However, if we do want to live in a world that is connected, which we do, there’s absolutely no going against that, it would have been nice just to know a little bit about Indian classical music or Asian opera, or how certain folk traditions use scales and microtones.

And so it’s then on the student to learn all that stuff after school, which it easily could then be communicated during school. And then instantly you’re learning more about cultural communication. And then something like cultural communication is just like, “Hey, I’m talking to people, I’m talking to everyone.” That’s just one of my examples. Can you think of anything from your own life that you didn’t quite learn in school that, say, could have been learned today?

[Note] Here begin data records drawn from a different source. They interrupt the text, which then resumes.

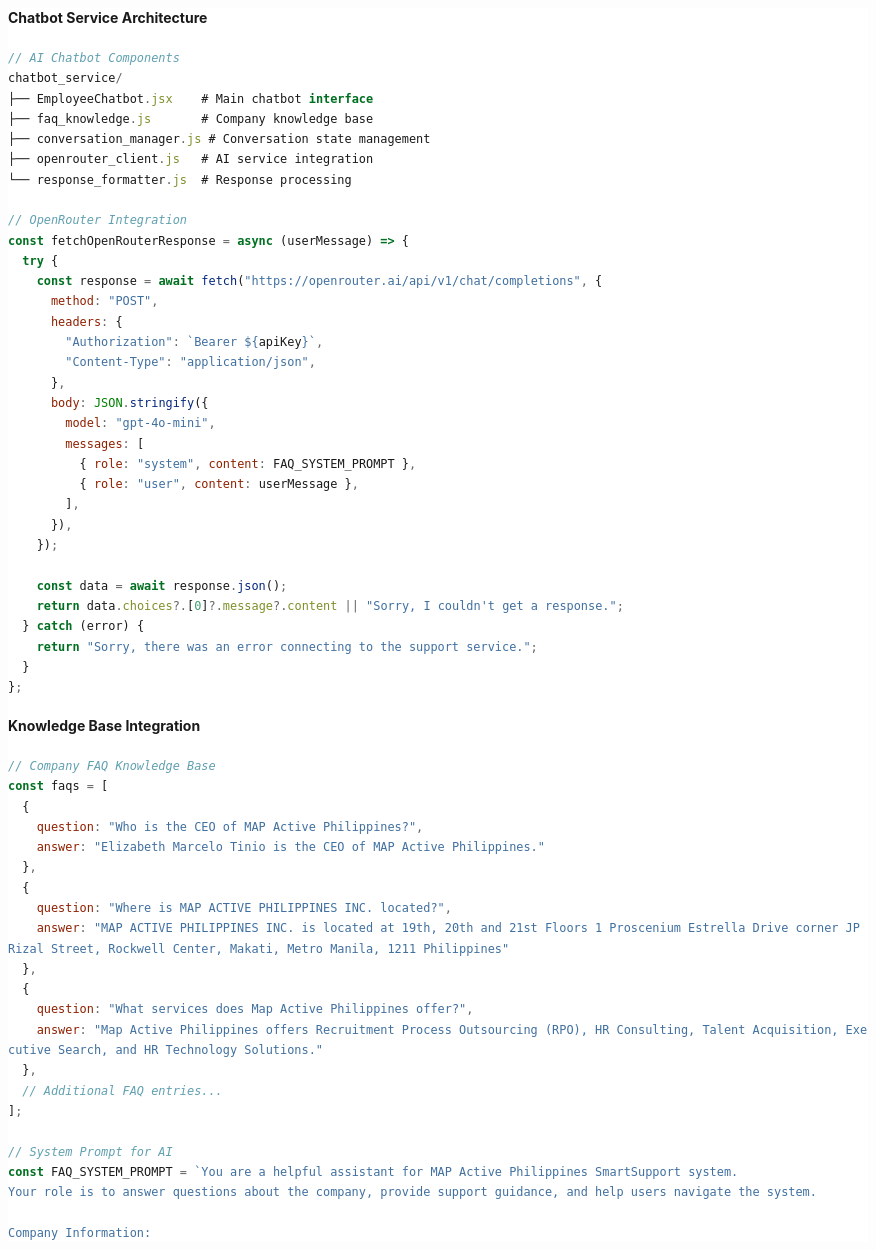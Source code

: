 #### Chatbot Service Architecture
```javascript
// AI Chatbot Components
chatbot_service/
├── EmployeeChatbot.jsx    # Main chatbot interface
├── faq_knowledge.js       # Company knowledge base
├── conversation_manager.js # Conversation state management
├── openrouter_client.js   # AI service integration
└── response_formatter.js  # Response processing

// OpenRouter Integration
const fetchOpenRouterResponse = async (userMessage) => {
  try {
    const response = await fetch("https://openrouter.ai/api/v1/chat/completions", {
      method: "POST",
      headers: {
        "Authorization": `Bearer ${apiKey}`,
        "Content-Type": "application/json",
      },
      body: JSON.stringify({
        model: "gpt-4o-mini",
        messages: [
          { role: "system", content: FAQ_SYSTEM_PROMPT },
          { role: "user", content: userMessage },
        ],
      }),
    });

    const data = await response.json();
    return data.choices?.[0]?.message?.content || "Sorry, I couldn't get a response.";
  } catch (error) {
    return "Sorry, there was an error connecting to the support service.";
  }
};
```

#### Knowledge Base Integration
```javascript
// Company FAQ Knowledge Base
const faqs = [
  {
    question: "Who is the CEO of MAP Active Philippines?",
    answer: "Elizabeth Marcelo Tinio is the CEO of MAP Active Philippines."
  },
  {
    question: "Where is MAP ACTIVE PHILIPPINES INC. located?",
    answer: "MAP ACTIVE PHILIPPINES INC. is located at 19th, 20th and 21st Floors 1 Proscenium Estrella Drive corner JP Rizal Street, Rockwell Center, Makati, Metro Manila, 1211 Philippines"
  },
  {
    question: "What services does Map Active Philippines offer?",
    answer: "Map Active Philippines offers Recruitment Process Outsourcing (RPO), HR Consulting, Talent Acquisition, Executive Search, and HR Technology Solutions."
  },
  // Additional FAQ entries...
];

// System Prompt for AI
const FAQ_SYSTEM_PROMPT = `You are a helpful assistant for MAP Active Philippines SmartSupport system. 
Your role is to answer questions about the company, provide support guidance, and help users navigate the system.

Company Information:
```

Dr. Ashley Finley: Well, I think all the time about actually just picking up on your example. I think all the time about how not equipping ourselves with the language, delays the realization. So just quite literally picking up on what you were just talking about in terms of diverse perspectives, cultural understanding, intercultural competence, there’s lots of different kinds of terms for it.

Even as a graduate student, one of my specialty areas as a sociologist was Latin America. And so I’d spent time in Mexico, Ecuador, Guatemala, did my dissertation work in Mexico involving the dataset that was developed from Mexico. And it took years later in a recognition that, that was about intercultural competence. It had never occurred to me that part of what I was doing in that research among the actual sociological theories and concepts and evidence that I was building, was actually thinking about who I was and developing my skills in terms of intercultural competence.

It’s because I didn’t have the language for it. And there was never any capacity to have to reflect and think about that. So that is part of what I hope that we’re doing with something like this kind of research is equipping colleges and universities, particularly faculty and administrators, to think about what does it mean to give students this language that we know translates that we know helps them in the outside world. Help giving them the tools of having the words to express what those skills are, instead of just, “I took a bunch of courses and I had a bunch of experiences.”

Dr. Bjorn Mercer: Giving them the words to really communicate what they’ve learned. And it’s tough because I remember when I was younger, I took a bunch of classes and what did I learn? I don’t really remember. I learned a lot. It is to me, it’s on the behest of colleges and universities to prepare our students, so when they get out there, they can hopefully do well in that first interview. And I’m talking about more traditional age students here. In college today, and for a long time, college students are 18. They’re 25, they’re 30, they’re 40, they’re any age these days.

But I even have students today who are say 35 preparing to get out of the military. And so they’ve seen more of the world than I’ve done. I’ve had jobs that are completely different than I’ve done and more difficult. And yet they’re like, “I don’t know what I’m going to do when I get out of the military.”

And I’m like, “You have so many skills, so many competencies that if you just connect the dots and learn the language, you’ll be able to easily communicate that to a potential employer.” Now, before we go on, Ashley, you wanted to talk about diversity in the report, correct?

Dr. Ashley Finley: I did. I wanted to pick up on something you mentioned a moment ago about what it meant to bring diverse perspectives into how students learn, and then certainly how we navigate the world. There’s a subtle thing that could get missed in this day. I hope it doesn’t get missed, but it is subtle.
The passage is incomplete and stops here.